Champlain Broadband Acquires Burlington Telecom

Champlain Broadband, a subsidiary of Schurz Communications has completed the transaction processes to acquire Burlington Telecom. The city Burlington authorities had cleared the approval documents that made the acquisition legal and complete.

Champlain Broadband will now own and operate the telecommunication systems of Burlington Telecom. The deal was worth $30.8 million that the Blue Water Holdings made with the Burlington Telecom.

Burlington Telecom has been a municipally owned and operated advanced fiber optic network serving the city of Burlington, Vermont, since 2003. The company will continue to be managed locally in Burlington and operate under the name Burlington Telecom.

The Vermont Public Utility Commission has approved the sale of Burlington Telecom from the city of Burlington and holding company Blue Water Holdings to Schurz Communications. It will be owned by Schurz’s local affiliate, Champlain Broadband.

The approval came over the objection of a group of residents, who had argued that the PUC should not have approved the sale due to the $16.9 million the city, led by then-mayor Bob Kiss, diverted from city funds to keep Burlington Telecom operating.

Schurz Communications, with its original businesses started from publishing and broadcasting has evolved its business strategy with the purchase of cable, telco, broadband companies in 1968. In February last year, the Schurz Communications had announced that it had acquired leading compliant hybrid cloud provider Online Tech. An additional investment in the cloud infrastructure assets of Neverfail was announced in December 2018 and highlighted the company’s interest in expanding Online Tech’s presence on a global scale, according to the release.

The city sold Burlington Telecom in 2014 to Lake Champlain Transportation Co. owner Trey Pecor’s Blue Water Holdings, which has leased the assets back to the city. In November 2017 the City Council voted in favor of selling the Burlington Telecom to Indiana-based Schurz Communications in a contentious vote, choosing Schurz over a local co-op and Toronto-based Ting.
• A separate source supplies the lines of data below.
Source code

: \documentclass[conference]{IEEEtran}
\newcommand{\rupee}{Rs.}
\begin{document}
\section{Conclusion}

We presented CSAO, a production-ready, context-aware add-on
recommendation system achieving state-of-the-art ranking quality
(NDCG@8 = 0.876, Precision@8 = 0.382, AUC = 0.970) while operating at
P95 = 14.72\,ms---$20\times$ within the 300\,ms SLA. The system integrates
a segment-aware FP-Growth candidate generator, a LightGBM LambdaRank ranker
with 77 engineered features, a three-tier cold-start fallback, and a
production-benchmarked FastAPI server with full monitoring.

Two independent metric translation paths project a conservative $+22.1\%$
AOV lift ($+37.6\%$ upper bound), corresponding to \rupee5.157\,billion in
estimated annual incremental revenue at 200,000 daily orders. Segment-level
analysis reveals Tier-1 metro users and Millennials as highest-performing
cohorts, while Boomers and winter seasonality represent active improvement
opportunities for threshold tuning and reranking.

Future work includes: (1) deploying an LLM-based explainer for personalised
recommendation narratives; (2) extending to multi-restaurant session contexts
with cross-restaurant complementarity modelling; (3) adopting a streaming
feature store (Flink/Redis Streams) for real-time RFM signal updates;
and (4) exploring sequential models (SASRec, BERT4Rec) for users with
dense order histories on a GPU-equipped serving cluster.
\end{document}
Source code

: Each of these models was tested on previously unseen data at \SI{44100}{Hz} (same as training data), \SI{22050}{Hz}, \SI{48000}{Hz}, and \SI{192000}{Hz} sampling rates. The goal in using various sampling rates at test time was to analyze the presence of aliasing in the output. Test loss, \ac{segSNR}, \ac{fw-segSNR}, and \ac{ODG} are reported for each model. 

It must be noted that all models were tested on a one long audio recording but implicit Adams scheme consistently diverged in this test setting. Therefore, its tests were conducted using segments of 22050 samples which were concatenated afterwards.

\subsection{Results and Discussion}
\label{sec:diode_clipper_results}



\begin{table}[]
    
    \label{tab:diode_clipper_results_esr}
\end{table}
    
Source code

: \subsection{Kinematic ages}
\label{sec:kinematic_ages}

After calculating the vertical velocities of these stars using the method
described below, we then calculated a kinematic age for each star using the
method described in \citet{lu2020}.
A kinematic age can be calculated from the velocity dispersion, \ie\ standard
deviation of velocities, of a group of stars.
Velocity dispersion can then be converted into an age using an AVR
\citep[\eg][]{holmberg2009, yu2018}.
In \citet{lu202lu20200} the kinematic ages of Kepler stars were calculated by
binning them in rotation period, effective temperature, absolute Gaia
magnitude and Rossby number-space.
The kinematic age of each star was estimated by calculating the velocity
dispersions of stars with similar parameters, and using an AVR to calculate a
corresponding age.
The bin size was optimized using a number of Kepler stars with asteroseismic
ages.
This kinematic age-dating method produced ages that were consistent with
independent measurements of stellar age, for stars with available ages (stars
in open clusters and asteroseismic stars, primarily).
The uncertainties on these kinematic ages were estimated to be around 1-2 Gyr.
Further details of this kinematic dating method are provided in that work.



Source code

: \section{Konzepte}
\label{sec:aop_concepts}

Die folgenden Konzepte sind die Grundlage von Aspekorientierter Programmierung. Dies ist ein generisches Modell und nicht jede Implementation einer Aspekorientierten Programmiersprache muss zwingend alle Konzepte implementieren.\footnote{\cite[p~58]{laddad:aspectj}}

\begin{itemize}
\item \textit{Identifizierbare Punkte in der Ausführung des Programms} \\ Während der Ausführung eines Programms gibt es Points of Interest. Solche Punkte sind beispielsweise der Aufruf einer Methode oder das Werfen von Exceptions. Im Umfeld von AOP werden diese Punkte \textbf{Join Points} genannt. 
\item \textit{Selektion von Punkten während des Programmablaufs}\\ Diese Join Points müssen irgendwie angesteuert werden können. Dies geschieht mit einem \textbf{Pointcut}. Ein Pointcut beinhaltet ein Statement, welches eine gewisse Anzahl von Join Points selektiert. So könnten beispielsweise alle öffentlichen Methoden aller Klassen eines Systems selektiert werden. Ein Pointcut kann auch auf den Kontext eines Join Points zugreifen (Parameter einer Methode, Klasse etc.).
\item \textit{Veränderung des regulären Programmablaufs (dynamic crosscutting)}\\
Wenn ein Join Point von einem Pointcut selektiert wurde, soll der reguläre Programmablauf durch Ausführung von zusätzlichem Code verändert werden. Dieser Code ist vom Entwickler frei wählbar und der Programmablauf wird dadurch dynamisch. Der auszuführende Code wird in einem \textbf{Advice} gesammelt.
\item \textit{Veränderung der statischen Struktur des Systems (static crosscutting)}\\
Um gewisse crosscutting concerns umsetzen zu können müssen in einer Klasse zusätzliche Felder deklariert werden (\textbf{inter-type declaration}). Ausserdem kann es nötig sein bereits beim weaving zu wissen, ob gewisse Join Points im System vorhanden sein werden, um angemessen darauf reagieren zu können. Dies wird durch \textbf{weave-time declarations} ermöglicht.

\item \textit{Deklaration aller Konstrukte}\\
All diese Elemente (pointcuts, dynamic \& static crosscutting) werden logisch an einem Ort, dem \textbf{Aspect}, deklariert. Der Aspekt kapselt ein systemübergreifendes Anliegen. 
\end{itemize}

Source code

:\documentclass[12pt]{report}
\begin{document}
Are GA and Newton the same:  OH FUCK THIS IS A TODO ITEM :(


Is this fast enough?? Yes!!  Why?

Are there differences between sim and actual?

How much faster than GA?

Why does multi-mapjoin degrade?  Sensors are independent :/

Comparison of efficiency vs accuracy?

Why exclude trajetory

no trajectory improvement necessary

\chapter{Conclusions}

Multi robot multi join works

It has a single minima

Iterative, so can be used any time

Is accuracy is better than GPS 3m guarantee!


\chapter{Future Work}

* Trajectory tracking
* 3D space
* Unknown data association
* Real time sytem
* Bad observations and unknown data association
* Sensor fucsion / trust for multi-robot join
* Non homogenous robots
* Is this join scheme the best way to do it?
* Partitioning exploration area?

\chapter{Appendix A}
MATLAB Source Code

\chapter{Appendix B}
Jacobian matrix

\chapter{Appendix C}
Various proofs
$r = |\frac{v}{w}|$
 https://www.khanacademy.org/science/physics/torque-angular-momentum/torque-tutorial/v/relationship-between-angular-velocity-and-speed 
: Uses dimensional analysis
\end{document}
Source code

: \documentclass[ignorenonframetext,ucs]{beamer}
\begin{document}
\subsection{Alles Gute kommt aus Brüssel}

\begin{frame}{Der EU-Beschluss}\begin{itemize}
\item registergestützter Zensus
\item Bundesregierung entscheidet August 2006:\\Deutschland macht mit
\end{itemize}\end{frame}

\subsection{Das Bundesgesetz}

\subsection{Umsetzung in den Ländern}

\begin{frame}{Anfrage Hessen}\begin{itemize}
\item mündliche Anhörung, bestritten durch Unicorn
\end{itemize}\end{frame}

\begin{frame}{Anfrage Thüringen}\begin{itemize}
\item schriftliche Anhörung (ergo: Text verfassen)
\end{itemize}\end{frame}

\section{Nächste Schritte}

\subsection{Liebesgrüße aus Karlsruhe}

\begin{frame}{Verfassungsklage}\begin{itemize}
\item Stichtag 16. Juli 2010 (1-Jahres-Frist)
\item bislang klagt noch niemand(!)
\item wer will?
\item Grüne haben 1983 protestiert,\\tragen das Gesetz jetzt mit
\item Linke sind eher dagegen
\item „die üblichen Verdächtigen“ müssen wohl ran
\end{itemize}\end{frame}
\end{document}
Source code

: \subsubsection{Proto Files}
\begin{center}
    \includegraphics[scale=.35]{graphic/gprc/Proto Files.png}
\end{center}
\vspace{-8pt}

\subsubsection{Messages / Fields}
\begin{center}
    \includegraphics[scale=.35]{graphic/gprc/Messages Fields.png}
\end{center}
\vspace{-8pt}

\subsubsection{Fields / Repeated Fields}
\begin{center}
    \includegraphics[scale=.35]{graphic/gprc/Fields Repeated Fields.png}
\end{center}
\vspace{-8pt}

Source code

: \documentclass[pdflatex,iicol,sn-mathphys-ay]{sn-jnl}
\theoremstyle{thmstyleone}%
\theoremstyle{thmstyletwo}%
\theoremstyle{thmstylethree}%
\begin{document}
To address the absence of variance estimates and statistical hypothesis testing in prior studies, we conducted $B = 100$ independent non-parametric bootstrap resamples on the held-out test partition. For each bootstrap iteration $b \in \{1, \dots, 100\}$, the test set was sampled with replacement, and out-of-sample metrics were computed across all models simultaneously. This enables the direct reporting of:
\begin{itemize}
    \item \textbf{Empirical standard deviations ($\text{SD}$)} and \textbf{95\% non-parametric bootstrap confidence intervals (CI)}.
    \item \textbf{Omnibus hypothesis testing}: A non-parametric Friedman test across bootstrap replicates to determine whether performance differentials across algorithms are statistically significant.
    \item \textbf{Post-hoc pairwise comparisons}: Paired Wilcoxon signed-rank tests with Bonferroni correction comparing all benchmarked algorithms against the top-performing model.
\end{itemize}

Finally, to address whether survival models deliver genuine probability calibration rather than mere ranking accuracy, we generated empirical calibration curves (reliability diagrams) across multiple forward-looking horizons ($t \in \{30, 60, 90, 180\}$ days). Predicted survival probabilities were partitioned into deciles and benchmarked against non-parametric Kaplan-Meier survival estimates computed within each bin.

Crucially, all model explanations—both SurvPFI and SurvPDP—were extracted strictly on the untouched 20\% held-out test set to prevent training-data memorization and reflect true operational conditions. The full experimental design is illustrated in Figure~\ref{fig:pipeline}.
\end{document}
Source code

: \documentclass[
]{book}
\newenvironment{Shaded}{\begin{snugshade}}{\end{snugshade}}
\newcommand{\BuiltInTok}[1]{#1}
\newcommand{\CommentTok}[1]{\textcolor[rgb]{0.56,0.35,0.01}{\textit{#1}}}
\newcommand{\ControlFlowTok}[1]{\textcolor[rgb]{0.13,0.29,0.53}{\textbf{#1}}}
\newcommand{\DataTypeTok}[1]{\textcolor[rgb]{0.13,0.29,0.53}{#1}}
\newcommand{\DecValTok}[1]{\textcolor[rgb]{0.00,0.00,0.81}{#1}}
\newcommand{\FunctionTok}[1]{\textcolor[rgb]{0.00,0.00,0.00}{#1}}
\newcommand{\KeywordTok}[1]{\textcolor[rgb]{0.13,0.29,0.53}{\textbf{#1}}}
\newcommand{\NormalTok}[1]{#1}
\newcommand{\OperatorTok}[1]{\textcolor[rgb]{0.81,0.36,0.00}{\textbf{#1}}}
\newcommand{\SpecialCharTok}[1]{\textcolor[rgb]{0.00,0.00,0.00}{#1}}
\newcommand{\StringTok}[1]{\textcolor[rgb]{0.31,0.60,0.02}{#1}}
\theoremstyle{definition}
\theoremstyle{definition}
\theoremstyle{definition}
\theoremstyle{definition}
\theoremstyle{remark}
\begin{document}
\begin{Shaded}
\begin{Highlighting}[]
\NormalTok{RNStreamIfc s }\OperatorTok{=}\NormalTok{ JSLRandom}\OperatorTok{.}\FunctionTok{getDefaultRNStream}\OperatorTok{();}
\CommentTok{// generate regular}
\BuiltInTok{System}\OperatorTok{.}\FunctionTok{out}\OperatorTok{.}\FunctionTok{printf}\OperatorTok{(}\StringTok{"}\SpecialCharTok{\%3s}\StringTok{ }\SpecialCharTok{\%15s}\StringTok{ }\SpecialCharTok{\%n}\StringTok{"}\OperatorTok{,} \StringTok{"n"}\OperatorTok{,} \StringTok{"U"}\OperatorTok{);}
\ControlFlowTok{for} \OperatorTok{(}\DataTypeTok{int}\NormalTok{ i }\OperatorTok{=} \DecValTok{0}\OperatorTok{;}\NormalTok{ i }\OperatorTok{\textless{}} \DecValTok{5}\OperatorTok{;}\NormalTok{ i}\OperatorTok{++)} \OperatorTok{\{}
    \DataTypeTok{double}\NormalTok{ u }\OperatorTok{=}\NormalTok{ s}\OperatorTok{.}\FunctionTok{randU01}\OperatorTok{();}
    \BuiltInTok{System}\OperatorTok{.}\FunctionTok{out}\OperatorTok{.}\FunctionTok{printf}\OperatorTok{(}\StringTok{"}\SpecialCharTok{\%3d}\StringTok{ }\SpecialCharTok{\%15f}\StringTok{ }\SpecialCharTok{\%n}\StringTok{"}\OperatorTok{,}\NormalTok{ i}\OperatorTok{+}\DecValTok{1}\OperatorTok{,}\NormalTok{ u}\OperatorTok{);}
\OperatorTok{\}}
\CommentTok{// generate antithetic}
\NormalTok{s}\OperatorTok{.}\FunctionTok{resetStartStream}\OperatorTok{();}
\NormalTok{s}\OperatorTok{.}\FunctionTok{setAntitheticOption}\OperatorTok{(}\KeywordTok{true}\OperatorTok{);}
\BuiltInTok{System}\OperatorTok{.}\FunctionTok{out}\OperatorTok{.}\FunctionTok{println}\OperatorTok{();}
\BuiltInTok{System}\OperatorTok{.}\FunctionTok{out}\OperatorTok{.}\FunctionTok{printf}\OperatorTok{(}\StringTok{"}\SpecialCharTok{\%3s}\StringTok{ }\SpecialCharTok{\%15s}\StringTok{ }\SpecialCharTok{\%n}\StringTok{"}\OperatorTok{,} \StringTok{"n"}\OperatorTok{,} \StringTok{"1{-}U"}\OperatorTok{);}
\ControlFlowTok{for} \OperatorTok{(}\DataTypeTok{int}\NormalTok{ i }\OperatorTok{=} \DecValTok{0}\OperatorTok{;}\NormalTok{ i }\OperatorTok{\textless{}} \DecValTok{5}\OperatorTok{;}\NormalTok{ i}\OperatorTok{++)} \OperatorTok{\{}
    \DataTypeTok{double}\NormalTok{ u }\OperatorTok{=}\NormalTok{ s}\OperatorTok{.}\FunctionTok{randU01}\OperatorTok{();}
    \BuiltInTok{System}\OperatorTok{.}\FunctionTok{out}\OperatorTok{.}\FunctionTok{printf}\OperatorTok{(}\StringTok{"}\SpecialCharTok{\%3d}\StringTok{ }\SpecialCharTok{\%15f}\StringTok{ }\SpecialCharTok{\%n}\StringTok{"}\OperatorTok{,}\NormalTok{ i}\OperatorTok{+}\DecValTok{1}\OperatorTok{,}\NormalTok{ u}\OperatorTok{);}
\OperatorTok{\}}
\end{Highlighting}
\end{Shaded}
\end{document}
The city received approximately $6.3 million from the sale and has the option to purchase up to one-third of membership interests in Champlain. The PUC ruled that city’s charter does not prohibit the city from investing in Champlain.

The citizen intervenors had pointed to language in the city’s charter which states that the PUC should ensure that any and all losses from the business and “any and all costs associated with the investment of cable television, fiber optic, and telecommunications network and telecommunications business-related facilities, are borne by the investors in such a business, and in no event are borne by the City’s taxpayers.”

The commission had issued an order in 2014 resolving the city’s violations of its certificate of public good relating to the $16.9 million of city funds. The commission ruled that since it had resolved the violations in 2014, it did not have the enforcement authority to require the city reimburse taxpayers.

The PUC ruled that the charter does not apply in the way the intervenors claimed it did, and concluded that the sale will allow the city to recoup the maximum portion of proceeds possible at this time.

If the PUC denied the sale, the maximum percentage of the sale the city could recoup under its agreement with Blue Water would decrease. This would lead the city to recoup even less than it does now, the PUC ruled.

Some of those in the top authorities have an opinion that the city should invest in the new company. The city has a year to decide after the closing of the sale whether it wants to invest in BT.